EXERCISE BRIEF
All entries that follow are to be printed exactly as written.

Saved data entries
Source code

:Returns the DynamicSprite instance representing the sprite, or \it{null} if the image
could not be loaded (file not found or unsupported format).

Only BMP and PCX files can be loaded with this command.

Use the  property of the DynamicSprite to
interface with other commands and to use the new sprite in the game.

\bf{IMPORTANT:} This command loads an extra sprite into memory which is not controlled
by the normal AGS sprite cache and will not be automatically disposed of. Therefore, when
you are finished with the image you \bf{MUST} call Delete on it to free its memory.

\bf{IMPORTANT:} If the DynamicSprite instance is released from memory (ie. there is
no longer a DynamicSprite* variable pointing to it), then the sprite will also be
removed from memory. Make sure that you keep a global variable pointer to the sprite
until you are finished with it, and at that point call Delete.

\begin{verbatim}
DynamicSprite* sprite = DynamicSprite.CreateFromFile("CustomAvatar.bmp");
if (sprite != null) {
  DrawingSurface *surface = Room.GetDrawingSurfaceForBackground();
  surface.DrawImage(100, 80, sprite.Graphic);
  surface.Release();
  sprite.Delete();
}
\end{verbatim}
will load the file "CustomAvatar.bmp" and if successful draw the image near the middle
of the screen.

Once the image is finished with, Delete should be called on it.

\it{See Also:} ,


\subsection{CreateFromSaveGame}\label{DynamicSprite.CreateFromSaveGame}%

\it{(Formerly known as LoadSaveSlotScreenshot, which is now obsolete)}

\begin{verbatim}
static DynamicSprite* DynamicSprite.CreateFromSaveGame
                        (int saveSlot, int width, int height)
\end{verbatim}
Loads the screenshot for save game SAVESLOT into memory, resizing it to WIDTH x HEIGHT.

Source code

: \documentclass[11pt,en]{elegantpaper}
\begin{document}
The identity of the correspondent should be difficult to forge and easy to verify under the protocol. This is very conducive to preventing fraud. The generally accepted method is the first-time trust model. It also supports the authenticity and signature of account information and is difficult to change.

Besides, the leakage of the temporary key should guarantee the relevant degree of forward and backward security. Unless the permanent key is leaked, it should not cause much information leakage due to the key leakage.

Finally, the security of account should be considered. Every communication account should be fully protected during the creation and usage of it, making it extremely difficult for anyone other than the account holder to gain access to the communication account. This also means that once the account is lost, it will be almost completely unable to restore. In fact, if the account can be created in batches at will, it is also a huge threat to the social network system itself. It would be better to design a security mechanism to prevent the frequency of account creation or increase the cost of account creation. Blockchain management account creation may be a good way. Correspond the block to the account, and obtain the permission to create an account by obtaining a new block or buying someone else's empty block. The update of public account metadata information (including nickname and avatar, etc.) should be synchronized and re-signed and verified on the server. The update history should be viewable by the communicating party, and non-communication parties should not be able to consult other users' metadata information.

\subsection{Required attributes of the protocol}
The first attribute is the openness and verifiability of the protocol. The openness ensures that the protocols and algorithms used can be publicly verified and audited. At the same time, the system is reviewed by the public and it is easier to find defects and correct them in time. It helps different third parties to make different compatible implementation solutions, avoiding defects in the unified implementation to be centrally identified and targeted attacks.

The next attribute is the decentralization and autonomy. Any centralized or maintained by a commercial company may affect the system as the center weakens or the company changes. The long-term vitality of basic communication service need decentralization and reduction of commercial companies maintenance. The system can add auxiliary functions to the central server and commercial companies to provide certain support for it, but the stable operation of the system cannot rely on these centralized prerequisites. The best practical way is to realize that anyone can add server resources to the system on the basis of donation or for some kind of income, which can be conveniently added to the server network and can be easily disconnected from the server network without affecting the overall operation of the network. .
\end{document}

TASK RESULT
Source code

:Returns the DynamicSprite instance representing the sprite, or \it{null} if the image
could not be loaded (file not found or unsupported format).

Only BMP and PCX files can be loaded with this command.

Use the  property of the DynamicSprite to
interface with other commands and to use the new sprite in the game.

\bf{IMPORTANT:} This command loads an extra sprite into memory which is not controlled
by the normal AGS sprite cache and will not be automatically disposed of. Therefore, when
you are finished with the image you \bf{MUST} call Delete on it to free its memory.

\bf{IMPORTANT:} If the DynamicSprite instance is released from memory (ie. there is
no longer a DynamicSprite* variable pointing to it), then the sprite will also be
removed from memory. Make sure that you keep a global variable pointer to the sprite
until you are finished with it, and at that point call Delete.

\begin{verbatim}
DynamicSprite* sprite = DynamicSprite.CreateFromFile("CustomAvatar.bmp");
if (sprite != null) {
  DrawingSurface *surface = Room.GetDrawingSurfaceForBackground();
  surface.DrawImage(100, 80, sprite.Graphic);
  surface.Release();
  sprite.Delete();
}
\end{verbatim}
will load the file "CustomAvatar.bmp" and if successful draw the image near the middle
of the screen.

Once the image is finished with, Delete should be called on it.

\it{See Also:} ,


\subsection{CreateFromSaveGame}\label{DynamicSprite.CreateFromSaveGame}%

\it{(Formerly known as LoadSaveSlotScreenshot, which is now obsolete)}

\begin{verbatim}
static DynamicSprite* DynamicSprite.CreateFromSaveGame
                        (int saveSlot, int width, int height)
\end{verbatim}
Loads the screenshot for save game SAVESLOT into memory, resizing it to WIDTH x HEIGHT.

Source code

: \documentclass[11pt,en]{elegantpaper}
\begin{document}
The identity of the correspondent should be difficult to forge and easy to verify under the protocol. This is very conducive to preventing fraud. The generally accepted method is the first-time trust model. It also supports the authenticity and signature of account information and is difficult to change.

Besides, the leakage of the temporary key should guarantee the relevant degree of forward and backward security. Unless the permanent key is leaked, it should not cause much information leakage due to the key leakage.

Finally, the security of account should be considered. Every communication account should be fully protected during the creation and usage of it, making it extremely difficult for anyone other than the account holder to gain access to the communication account. This also means that once the account is lost, it will be almost completely unable to restore. In fact, if the account can be created in batches at will, it is also a huge threat to the social network system itself. It would be better to design a security mechanism to prevent the frequency of account creation or increase the cost of account creation. Blockchain management account creation may be a good way. Correspond the block to the account, and obtain the permission to create an account by obtaining a new block or buying someone else's empty block. The update of public account metadata information (including nickname and avatar, etc.) should be synchronized and re-signed and verified on the server. The update history should be viewable by the communicating party, and non-communication parties should not be able to consult other users' metadata information.

\subsection{Required attributes of the protocol}
The first attribute is the openness and verifiability of the protocol. The openness ensures that the protocols and algorithms used can be publicly verified and audited. At the same time, the system is reviewed by the public and it is easier to find defects and correct them in time. It helps different third parties to make different compatible implementation solutions, avoiding defects in the unified implementation to be centrally identified and targeted attacks.

The next attribute is the decentralization and autonomy. Any centralized or maintained by a commercial company may affect the system as the center weakens or the company changes. The long-term vitality of basic communication service need decentralization and reduction of commercial companies maintenance. The system can add auxiliary functions to the central server and commercial companies to provide certain support for it, but the stable operation of the system cannot rely on these centralized prerequisites. The best practical way is to realize that anyone can add server resources to the system on the basis of donation or for some kind of income, which can be conveniently added to the server network and can be easily disconnected from the server network without affecting the overall operation of the network. .
\end{document}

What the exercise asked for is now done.